Thursday, July 21, 2011


From today's Tennessean...

Coal ash: headed for your landfill?
House undercuts EPA effort to reach answer on waste

After the 2008 Kingston, Tenn., coal ash disaster, there was hope that the U.S. Environmental Protection Agency would finally address the dangers associated with toxic coal ash waste.

That hope began to fade when EPA published an ambivalent draft rule more than a year ago. Although EPA has engaged in a rigorous process of evaluating the law, science and economics of coal ash regulations while reviewing the substantial public input in response to last spring’s proposal, actual progress toward a final rule of any kind is slow, and some in Congress want progress to stop entirely.

Coal ash, the waste left behind after coal is burned, is laden with heavy metals such as mercury, arsenic, chromium and selenium.
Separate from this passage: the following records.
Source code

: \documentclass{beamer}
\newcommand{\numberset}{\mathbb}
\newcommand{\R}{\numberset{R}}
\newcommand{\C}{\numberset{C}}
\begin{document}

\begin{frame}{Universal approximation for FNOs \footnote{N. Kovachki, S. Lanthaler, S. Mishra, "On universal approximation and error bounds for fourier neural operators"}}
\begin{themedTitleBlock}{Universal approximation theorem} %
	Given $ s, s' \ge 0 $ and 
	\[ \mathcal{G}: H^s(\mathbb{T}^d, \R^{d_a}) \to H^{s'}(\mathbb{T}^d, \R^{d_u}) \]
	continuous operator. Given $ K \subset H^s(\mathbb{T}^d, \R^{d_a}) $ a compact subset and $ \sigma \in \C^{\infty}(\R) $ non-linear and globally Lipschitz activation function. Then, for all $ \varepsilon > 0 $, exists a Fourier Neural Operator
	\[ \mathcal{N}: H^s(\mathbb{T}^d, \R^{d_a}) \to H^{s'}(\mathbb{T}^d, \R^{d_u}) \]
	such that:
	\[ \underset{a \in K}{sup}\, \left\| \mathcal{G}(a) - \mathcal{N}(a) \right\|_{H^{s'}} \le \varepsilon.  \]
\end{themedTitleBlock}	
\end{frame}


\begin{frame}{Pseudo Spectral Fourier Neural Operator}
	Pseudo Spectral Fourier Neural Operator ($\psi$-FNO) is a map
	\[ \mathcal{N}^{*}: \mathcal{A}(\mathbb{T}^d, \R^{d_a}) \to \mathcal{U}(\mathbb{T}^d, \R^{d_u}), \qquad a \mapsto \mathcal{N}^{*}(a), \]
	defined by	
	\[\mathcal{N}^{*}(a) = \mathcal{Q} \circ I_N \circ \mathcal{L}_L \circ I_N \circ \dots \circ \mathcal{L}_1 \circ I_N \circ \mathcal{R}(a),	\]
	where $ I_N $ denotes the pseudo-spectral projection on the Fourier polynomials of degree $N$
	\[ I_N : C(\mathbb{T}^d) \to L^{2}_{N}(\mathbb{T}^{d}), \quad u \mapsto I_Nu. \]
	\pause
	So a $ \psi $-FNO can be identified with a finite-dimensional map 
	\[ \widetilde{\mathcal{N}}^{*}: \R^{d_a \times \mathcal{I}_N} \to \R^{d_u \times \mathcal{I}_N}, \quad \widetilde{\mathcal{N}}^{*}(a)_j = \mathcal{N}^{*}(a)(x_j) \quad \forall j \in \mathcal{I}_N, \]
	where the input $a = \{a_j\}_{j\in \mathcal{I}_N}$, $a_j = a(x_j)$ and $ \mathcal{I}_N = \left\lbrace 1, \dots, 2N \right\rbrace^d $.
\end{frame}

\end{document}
For generations, coal ash has been dumped in unlined ponds and landfills where toxic substances enter ground and surface water. In spring 2010, EPA proposed two regulatory options to address this problem: One would treat coal ash as hazardous waste, the other would merely issue voluntary guidelines that utilities could choose to ignore without threat of federal enforcement.

EPA’s final rule is still pending, as they consider thousands of scientific documents and hundreds of thousands of public comments, including many from Tennesseans expressing personal understanding of the need to comprehensively regulate coal ash.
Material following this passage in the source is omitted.